Course Description: 
Course code: CNSC 6006
Course Instructor: Prof. Roberta Sinatra, sinatrar@ceu.edu

Office: N11 609

Office hours: TBA or by appointment

IMPORTANT: During the first class, we will hand out a test to check the prerequisites among the students. Those that do not reach the minimum threshold will not be able to take the course, even if regularly registered. Both students currently registered and in the waiting list need to take the test during the first class. The test does not count for the final grade of the course.

Course Description

Data mining and big data analytics is the process of examining data to uncover hidden patterns, unknown correlations and other useful information that can be used to make better decisions. This course is an introduction to concepts of data mining, machine learning and big data analytics. We will cover the key data mining methods of clustering, classification and pattern mining are illustrated, together with practical tools for their execution. We will show applications of these tools to a number of datasets, showing how theory and digital traces of human activities at societal scale can help us understand and forecast many complex socio-economic phenomena. The course will have a practical approach, with homeworks, hands-on classes and with the development of a project. Students are free to work in any computer language/network software they feel most comfortable. However, during the class all examples and sample code will be provided in Python and Jupyter notebooks, and use of Python is strongly encouraged.

Course Organization

Lectures: theory classes and hands-on sessions. Use of a computer will be required during some lectures. Students can use their own laptops. Instructions on the required software will be provided during the first class.

 Topics:

- Class 1: Test to check the prerequisites for the course. Introduction of the course

-  Class 2: Motivations for data mining. Examples of application domains. Data types and formats. Exploratory data analysis and data understanding

-  Class 3: Clustering. Taxonomy of clustering concepts: distance-based (separation, centroids, contiguity), density-based, partitional vs. hierarchical. Methods for centroid-based clustering (k-means), hierarchical clustering (single, complete and average linkage), density-based clustering (DBSCAN).
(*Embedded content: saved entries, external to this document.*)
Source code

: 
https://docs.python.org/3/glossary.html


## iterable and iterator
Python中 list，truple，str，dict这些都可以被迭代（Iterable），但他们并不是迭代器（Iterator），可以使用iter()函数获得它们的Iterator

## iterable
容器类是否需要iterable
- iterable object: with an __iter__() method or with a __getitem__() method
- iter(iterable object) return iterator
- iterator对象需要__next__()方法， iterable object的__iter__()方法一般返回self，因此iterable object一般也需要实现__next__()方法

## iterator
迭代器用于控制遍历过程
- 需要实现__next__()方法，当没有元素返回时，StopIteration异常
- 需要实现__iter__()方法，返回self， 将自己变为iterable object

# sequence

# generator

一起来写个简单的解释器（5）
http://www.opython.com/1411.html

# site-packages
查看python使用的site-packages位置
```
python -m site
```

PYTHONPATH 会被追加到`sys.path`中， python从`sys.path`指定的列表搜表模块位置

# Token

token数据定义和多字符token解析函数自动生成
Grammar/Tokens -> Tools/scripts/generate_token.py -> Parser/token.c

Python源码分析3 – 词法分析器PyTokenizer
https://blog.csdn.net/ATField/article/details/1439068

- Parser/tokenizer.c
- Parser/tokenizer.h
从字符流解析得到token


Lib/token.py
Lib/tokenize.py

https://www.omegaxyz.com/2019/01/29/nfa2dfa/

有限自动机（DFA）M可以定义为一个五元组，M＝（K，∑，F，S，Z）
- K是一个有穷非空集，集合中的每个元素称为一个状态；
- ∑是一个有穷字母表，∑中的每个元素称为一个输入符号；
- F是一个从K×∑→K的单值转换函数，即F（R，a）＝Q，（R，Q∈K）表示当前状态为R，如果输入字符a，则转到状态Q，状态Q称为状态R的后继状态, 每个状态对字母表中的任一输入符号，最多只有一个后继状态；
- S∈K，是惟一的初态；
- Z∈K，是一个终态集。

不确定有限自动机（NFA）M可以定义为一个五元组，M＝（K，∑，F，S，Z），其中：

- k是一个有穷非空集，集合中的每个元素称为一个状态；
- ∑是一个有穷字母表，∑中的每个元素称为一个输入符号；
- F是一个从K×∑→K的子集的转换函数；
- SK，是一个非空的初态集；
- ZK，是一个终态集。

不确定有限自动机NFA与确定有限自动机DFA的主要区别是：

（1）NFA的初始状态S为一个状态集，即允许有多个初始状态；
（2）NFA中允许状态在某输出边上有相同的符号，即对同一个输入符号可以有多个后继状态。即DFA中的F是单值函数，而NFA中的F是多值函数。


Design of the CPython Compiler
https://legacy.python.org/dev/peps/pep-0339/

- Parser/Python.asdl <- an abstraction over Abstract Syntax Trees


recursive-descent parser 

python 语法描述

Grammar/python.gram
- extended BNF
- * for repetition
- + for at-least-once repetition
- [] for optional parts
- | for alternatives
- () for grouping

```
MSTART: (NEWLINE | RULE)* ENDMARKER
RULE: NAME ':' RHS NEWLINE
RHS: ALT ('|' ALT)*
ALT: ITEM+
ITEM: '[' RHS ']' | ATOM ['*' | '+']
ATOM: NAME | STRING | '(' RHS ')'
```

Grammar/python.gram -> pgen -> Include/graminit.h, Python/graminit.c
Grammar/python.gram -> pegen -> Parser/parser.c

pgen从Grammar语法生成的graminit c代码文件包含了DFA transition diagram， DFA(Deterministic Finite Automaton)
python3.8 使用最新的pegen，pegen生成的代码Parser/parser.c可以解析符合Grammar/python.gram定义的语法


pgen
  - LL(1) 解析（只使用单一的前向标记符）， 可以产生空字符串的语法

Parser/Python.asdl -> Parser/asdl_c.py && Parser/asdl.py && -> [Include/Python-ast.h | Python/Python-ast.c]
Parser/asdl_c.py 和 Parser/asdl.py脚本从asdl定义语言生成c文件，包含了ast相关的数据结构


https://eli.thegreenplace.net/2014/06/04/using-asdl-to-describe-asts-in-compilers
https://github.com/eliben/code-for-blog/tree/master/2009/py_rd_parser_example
-  Class 4: Model learning and model validation. Explanation vs. prediction. Rule-based classifiers and decision trees. Naïve Bayes classifiers.

-  Class 5: hands on session (application of concept on data and real-world situations)

-  Class 6: More on decision trees

-  Class 7: Basic machine learning models (K-nearest neighbors, linear discriminant analysis, support vector machines, ensemble methods)

-  Class 8: Features selection

-  Class 9: Recommendation algorithms

-  Class 10: Introduction to frequent itemset mining. Applications for finding association rules. Levelwise algorithms, apriori.

-  Class 11: hands on session

-  Class 12: Final project presentation

Textbooks and reading

-  Pang-Ning Tan, Michael Steinbach, Vipin Kumar: Introduction to Data Mining, AddisonWesley, 2006.

-  Mining of Massive Datasets. Leskovec, Rajaraman, Ullman, Cambridge University Press

-  A list of papers and online resources will be provided during classes

Further information, such as the course website, assessment deadlines, office hours, contact details etc. will be given during the course.

The instructor reserves the right to modify this syllabus as deemed necessary any time during the term. Any modifications to the syllabus will be discussed with students during a class period. Students are responsible for information given in class.

Learning Outcomes: 

The aim of the course is to provide a basic but comprehensive introduction to data mining. By the end of the course students will be able to

- Choose the right algorithms for data science problems

- Demonstrate knowledge of statistical data analysis techniques used in decision making

- Apply principles of Data Science to the analysis of large-scale problems

- Implement and use data mining software to solve real-world problems.

What you will NOT learn in this course: Coding and data visualization. This course is about the methods and algorithms to find information in the data. However, we will not discuss details of implementation or data handling. For learning to code, consider attending “Scientific Python MATH5016”. For learning to visualize data, consider attending “Data and Network Visualization CNSC6012”. Both courses are offered during the fall term.

Assessment: 

Grading:

- Attendance of the classes and hands-on sessions: 30% of the final grade

- Assignments: 30% of the final grade

- Final project: 40% of the final grade

Prerequisites: 

Basic programming skills in a language like Python, R, Matlab, Mathematica or similar. Basic skills in statistics and linear algebra.